Perhaps most prolific in Vancouver as the lead sustainability writer for the The Tyee, Dembicki is on the heels of his new book, Are We Screwed?. The book’s question is one of climate change: a future of destruction that is tonally disparate from the frivolity millennials typically receive.
There’s a cottage-industry of think-pieces about millennials and their childish reticence towards housing, fabric softener, and so on. Are We Screwed? is all about “the millennial” — specifically, the conditions which have lead to a divergence in values from a Baby Boomer society.
Dembicki is practiced and steady in speech. He tells me, “a lot of it was just reacting to stuff that was happening. Canada’s election, Obama rejecting the Keystone XL Pipeline, the rise of Bernie Sanders — this was driven by young activists. I was witnessing something that went beyond climate change: young people in the face of uncertainty fighting for a new political and economic system, winning in big ways.
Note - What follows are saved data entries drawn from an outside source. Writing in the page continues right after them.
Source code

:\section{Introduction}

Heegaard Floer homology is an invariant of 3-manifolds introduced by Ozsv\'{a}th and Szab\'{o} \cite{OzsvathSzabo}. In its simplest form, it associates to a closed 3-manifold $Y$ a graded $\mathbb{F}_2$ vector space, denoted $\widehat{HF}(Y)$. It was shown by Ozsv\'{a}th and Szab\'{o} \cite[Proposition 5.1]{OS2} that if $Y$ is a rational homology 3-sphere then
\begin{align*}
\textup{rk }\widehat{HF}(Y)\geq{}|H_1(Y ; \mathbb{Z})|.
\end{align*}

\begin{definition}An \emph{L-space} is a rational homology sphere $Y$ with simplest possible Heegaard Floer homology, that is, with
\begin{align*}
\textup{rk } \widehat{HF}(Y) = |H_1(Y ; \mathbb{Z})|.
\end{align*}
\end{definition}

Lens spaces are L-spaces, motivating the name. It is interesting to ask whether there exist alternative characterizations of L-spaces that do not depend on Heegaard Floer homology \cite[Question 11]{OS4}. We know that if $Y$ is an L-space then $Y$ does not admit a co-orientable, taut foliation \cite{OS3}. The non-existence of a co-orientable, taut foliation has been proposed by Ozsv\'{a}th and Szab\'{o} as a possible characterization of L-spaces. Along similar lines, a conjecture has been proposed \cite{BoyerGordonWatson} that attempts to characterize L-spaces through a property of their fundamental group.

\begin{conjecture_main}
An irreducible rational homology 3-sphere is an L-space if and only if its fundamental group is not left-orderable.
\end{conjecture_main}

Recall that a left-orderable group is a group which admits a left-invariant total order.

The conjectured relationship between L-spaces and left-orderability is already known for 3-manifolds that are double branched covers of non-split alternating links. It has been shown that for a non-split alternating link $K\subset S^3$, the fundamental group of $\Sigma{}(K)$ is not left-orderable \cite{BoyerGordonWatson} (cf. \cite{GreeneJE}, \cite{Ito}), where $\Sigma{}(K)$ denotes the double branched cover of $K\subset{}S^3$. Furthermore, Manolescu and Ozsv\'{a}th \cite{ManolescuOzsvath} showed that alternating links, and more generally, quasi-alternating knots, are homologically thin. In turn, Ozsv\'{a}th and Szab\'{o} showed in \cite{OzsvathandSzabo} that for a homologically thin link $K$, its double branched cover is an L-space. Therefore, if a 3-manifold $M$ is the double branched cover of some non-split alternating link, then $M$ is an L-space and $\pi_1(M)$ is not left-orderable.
So that made me feel hopeful throughout the year. And I sent off my manuscript to the publisher. We were going through edits. And then Donald Trump won the election. Well, shit — does any of this still hold up?”
Before continuing, perhaps it’s best to have Dembicki clarify what is at stake. Because although we care about climate change, the size of the issue can resolve into a blot on the horizon.
Over the late summer, owing to infernos across British Columbia’s interior, smog-choked vistas have made Vancouver feel more like an island. This is one artifact of global warming ravaging much of North America’s forests. It’s also descriptive: we’re wrapped in a smokescreen, harm is elsewhere, only worth concern when the consequences are already here.
Perhaps it’s the language. What do we actually hear when we hear about the spectrum of “acceptable” increases in global temperature, or the difference between two and three degrees of warming? This is the kind of context journalists focus on, and Dembicki’s answers come readily:
“We’re talking about massive disruptions to the Earth’s conditions that have made human life possible. Polar ice is melting, wreaking havoc for Inuit communities. The Great Barrier Reef is bleaching. Glaciers melting over the Himalayas, cutting off freshwater access for millions. And we’re not even at 1.5 degrees. A cap of 1.5 degrees would be extremely difficult. We’d have to phase out fossil fuels and the world governments would have to act in a concerted way that’s never been done. At 2 degrees, entire South Pacific nations go underwater. Vancouver’s harbour starts going underwater. There’s more storms, massive drought in Alberta: agriculture potentially collapses. At 4 or 5 degrees, I don’t know. There’d be entire regions of the world made uninhabitable. Countries would be collapsing. Crises like the Syrian civil war all over the place. You’d like to think that when that happens people overlook their differences, but during crises people can become polarized: you have the rise of dictators and totalitarians.”
Throughout his book, Dembicki reiterates: we exist within an economic system which fuels climate change because it values profit above any other moral considerations. It could be repetitive, but is instead stark: what should be a slap falls on unreceptive ears.
This is where millennials come in. Dembicki began writing his book two years ago, following a report from climate scientist James Hansen. “Hansen predicted worst-case scenario, coastal cities flooding by 2065. It was 2015 at that point, and I realized anyone that’s 35 [years old] and living right now, 50 years from now they’ll be in their 80s. Anyone older might not be around to see this doomsday scenario. There’s a clear generational cut-off point, and it ended at the upper age range of millennials. But I also realized a lot of people in their 20s and 30s, they’re starting companies, running for office, leading activist campaigns. With all this time ticking down, I realized there was the potential for millennials to make a huge difference. And if we didn’t, we would have to suffer from the consequences.”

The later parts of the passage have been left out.